• Problem requirements
Print the lines that start the entries and continue through the one holding "A lot of people", please, exactly and with the pictures omitted.

══════

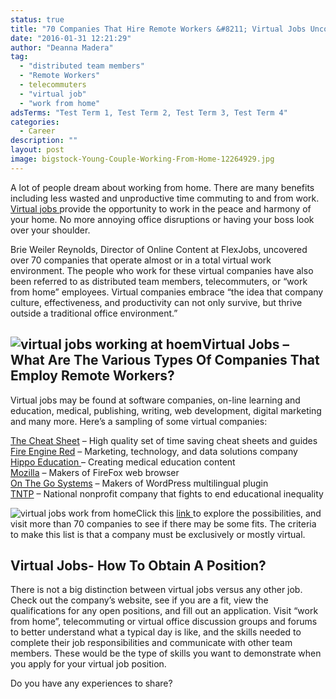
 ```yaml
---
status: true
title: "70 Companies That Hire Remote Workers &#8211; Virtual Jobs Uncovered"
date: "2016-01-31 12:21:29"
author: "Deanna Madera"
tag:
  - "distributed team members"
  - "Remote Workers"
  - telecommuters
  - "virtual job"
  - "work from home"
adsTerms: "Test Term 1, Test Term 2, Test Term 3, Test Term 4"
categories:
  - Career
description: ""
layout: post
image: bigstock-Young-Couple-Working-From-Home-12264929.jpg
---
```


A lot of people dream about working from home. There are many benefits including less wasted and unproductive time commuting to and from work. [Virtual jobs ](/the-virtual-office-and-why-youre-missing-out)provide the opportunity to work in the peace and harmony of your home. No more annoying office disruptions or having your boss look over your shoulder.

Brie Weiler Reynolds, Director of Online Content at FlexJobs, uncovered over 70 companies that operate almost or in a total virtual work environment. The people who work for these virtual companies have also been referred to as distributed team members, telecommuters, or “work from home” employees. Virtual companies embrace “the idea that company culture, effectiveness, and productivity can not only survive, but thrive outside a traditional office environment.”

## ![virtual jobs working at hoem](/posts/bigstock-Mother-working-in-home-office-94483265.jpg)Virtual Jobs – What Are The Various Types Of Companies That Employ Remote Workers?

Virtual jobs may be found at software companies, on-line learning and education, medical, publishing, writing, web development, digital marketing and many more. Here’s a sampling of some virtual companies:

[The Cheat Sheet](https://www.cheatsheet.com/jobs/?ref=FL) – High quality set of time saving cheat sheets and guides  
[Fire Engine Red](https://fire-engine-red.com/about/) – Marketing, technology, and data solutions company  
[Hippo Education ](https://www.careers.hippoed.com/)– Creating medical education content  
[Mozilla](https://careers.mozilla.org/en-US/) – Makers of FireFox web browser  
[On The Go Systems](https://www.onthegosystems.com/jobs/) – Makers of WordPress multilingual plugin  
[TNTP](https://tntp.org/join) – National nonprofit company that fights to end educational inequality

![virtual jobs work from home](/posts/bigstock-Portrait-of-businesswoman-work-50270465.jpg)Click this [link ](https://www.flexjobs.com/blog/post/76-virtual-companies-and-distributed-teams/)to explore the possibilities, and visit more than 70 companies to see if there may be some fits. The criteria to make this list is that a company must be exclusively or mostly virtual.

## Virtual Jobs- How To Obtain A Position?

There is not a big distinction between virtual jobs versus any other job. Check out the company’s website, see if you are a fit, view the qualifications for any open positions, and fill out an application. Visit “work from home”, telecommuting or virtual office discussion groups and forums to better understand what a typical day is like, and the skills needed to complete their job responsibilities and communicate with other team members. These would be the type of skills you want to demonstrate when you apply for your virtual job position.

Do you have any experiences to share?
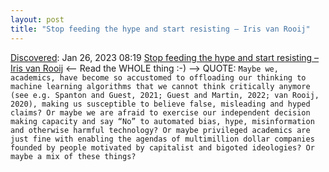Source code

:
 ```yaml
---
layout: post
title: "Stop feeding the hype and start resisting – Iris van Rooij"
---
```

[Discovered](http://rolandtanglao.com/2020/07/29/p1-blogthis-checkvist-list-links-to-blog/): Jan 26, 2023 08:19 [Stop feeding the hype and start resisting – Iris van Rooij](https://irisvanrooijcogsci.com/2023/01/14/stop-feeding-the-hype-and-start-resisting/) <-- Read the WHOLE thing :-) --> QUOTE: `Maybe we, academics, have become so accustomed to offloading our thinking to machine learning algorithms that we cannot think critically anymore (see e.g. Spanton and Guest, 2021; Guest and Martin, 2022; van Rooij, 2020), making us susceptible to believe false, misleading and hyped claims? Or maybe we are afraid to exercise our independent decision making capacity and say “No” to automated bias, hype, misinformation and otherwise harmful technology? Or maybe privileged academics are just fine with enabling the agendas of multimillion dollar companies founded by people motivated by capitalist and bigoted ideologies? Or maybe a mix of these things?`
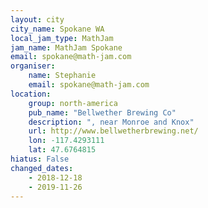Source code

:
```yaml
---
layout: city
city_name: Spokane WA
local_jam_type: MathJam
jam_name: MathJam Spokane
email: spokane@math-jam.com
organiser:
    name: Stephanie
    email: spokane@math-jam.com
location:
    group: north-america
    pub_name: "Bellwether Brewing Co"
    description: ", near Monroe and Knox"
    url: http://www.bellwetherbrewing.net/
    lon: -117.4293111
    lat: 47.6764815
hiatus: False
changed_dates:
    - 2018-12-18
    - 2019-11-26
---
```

══════

• Answer space
 ```yaml
---
status: true
title: "70 Companies That Hire Remote Workers &#8211; Virtual Jobs Uncovered"
date: "2016-01-31 12:21:29"
author: "Deanna Madera"
tag:
  - "distributed team members"
  - "Remote Workers"
  - telecommuters
  - "virtual job"
  - "work from home"
adsTerms: "Test Term 1, Test Term 2, Test Term 3, Test Term 4"
categories:
  - Career
description: ""
layout: post
image: bigstock-Young-Couple-Working-From-Home-12264929.jpg
---
```


A lot of people dream about working from home. There are many benefits including less wasted and unproductive time commuting to and from work. [Virtual jobs ](/the-virtual-office-and-why-youre-missing-out)provide the opportunity to work in the peace and harmony of your home. No more annoying office disruptions or having your boss look over your shoulder.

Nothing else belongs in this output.